The first part of the process is today’s announcement of the the CMA interest, and an “Invitation to Comment”, which is open to both companies and any interested third parties to provide feedback for the CMA to consider as it eyes up what steps it might take next, if any.
“The invitation to comment is the first part of the CMA’s information gathering process and comes in advance of launching any phase 1 investigation, which would only happen once the CMA has received the information it needs from the partnership parties,” said Sorcha O’Carroll, Senior Director for Mergers at the CMA, in a statement.
“Relevant merger situation” is a specific regulatory term and it is meant to account for situations where a company is not being bought or merged with outright, but the relationship between the two effectively impacts competition for the rest of the market.

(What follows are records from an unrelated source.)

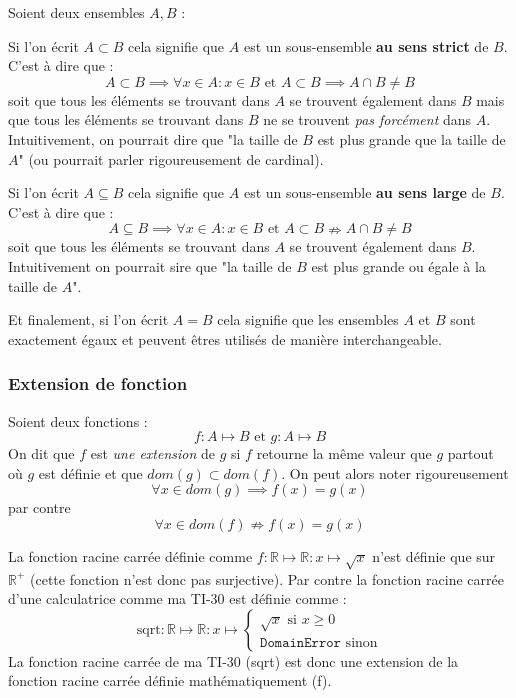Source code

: \begin{myexem}
\noindent Soient deux ensembles $A, B$ :

\vspace{0.3cm}

\noindent Si l'on écrit $ A \subset B $ cela signifie que $A$ est un sous-ensemble \textbf{au sens strict} de $B$. C'est à dire que : $$ A \subset B \implies \forall x \in A : x \in B \text{ et } A \subset B \implies A \cap B \ne B$$ soit que tous les éléments se trouvant dans $A$ se trouvent également dans $B$ mais que tous les éléments se trouvant dans $B$ ne se trouvent \emph{pas forcément} dans $A$. Intuitivement, on pourrait dire que "la taille de $B$ est plus grande que la taille de $A$" (ou pourrait parler rigoureusement de cardinal).

\vspace{0.3cm}

\noindent Si l'on écrit $ A \subseteq B $ cela signifie que $A$ est un sous-ensemble \textbf{au sens large} de $B$. C'est à dire que : $$ A \subseteq B \implies \forall x \in A : x \in B \text{ et } A \subset B \nRightarrow  A \cap B \ne B$$ soit que tous les éléments se trouvant dans $A$ se trouvent également dans $B$. Intuitivement on pourrait sire que "la taille de $B$ est plus grande ou égale à la taille de $A$".

\vspace{0.3cm}

\noindent Et finalement, si l'on écrit  $ A = B $ cela signifie que les ensembles $A$ et $B$ sont exactement égaux et peuvent êtres utilisés de manière interchangeable.
\newpage
\subsubsection{Extension de fonction}
\begin{mydef}
    Soient deux fonctions : $$ f : A \mapsto B \text{ et } g : A \mapsto B$$ On dit que $f$ est \emph{une extension} de $g$ si $f$ retourne la même valeur que $g$ partout où $g$ est définie et que $dom(g) \subset dom(f)$. On peut alors noter rigoureusement $$ \forall x \in dom(g) \implies f(x) = g(x)$$ par contre 
    $$ \forall x \in dom(f) \nRightarrow f(x) = g(x) $$
\end{mydef}
\vspace{0.3cm}
\begin{myexem}
    La fonction racine carrée définie comme $f : \mathbb{R} \mapsto \mathbb{R} : x \mapsto \sqrt{x}$ n'est définie que sur $\mathbb{R}^+$ (cette fonction n'est donc pas surjective). Par contre la fonction racine carrée d'une calculatrice comme ma TI-30 est définie comme :
    $$ \text{sqrt} : \mathbb{R} \mapsto \mathbb{R} : x \mapsto \begin{cases}
    \sqrt{x} \text{ si } x \geq 0 \\
    \texttt{DomainError } \text{sinon}
    \end{cases}
    $$
    La fonction racine carrée de ma TI-30 (sqrt) est donc une extension de la fonction racine carrée définie mathématiquement (f).
\end{myexem}

\end{myexem}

The CMA notes that “a range of different kinds of transactions and arrangements may constitute a relevant merger situation,” which can include minority shareholding and commercial arrangements. Both of these, of course, exist in the relationship between Microsoft and OpenAI. Microsoft not only made a huge investment worth billions in OpenAI last year that gives it just under 50% of the business. But the pair work very closely in developing a range of AI services, including a number incorporating Microsoft’s Azure cloud platform.
If AI has been a moving target, it is one that has very prominently featured both Microsoft and OpenAI as two of the strongest and most accurate darts. OpenAI has been setting the pace for the building of LLMs, and of services build using those LLMs. Microsoft has both supported that financially, but also operationally. And Microsoft played a very pivotal role in the last month of turmoil, which appears to have been the latest move that triggered the CMA’s attention.
“There have recently been a number of developments in the governance of OpenAI, some of which involved Microsoft,” it noted today.
Although OpenAI has never fully disclosed what led to the ouster of Altman and his co-founder Greg Brockman, Microsoft wasted no time in offering the pair prominent jobs at their company, along with jobs to any other OpenAI employees who wanted to leave the startup in protest. When Altman and Brockman were reinstated, it was a victory lap for all of them: Microsoft ended up with a board seat for the first time, yes, as a non-voting observer, but still at the table.
“The speed at which artificial intelligence (AI) is scaling across use cases and markets is unrivalled in economic history, while advances in powerful foundation models (FMs) mean that this is a pivotal moment in the development of this transformative technology,” the CMA writes. Essentially, the regulator is worried that in these early days, a handful a companies are making it hard to compete in the building and operation of these foundation models. “The partnership between Microsoft and OpenAI (including a multi-year, multi-billion dollar investment, collaboration in technology development and exclusive provision of cloud services by Microsoft to OpenAI) represents a close, multi-faceted relationship between two firms with significant activities in FMs and related markets,” it added.
There are a number of other criteria to meet to be considered part of a relevant merger situation as defined under the country’s Enterprise Act. If the CMA pursues this as a full-blown investigation, these points will inevitably come up. They will include questions of whether the two businesses — in this case, in the area of AI — are distinct enough; how much revenue is generated through their relationship (there is a £70 million revenue target); and whether they can be argued to account for more than 25% of the market for the product in question. These are all points I imagine both sides would argue exist or do not exist.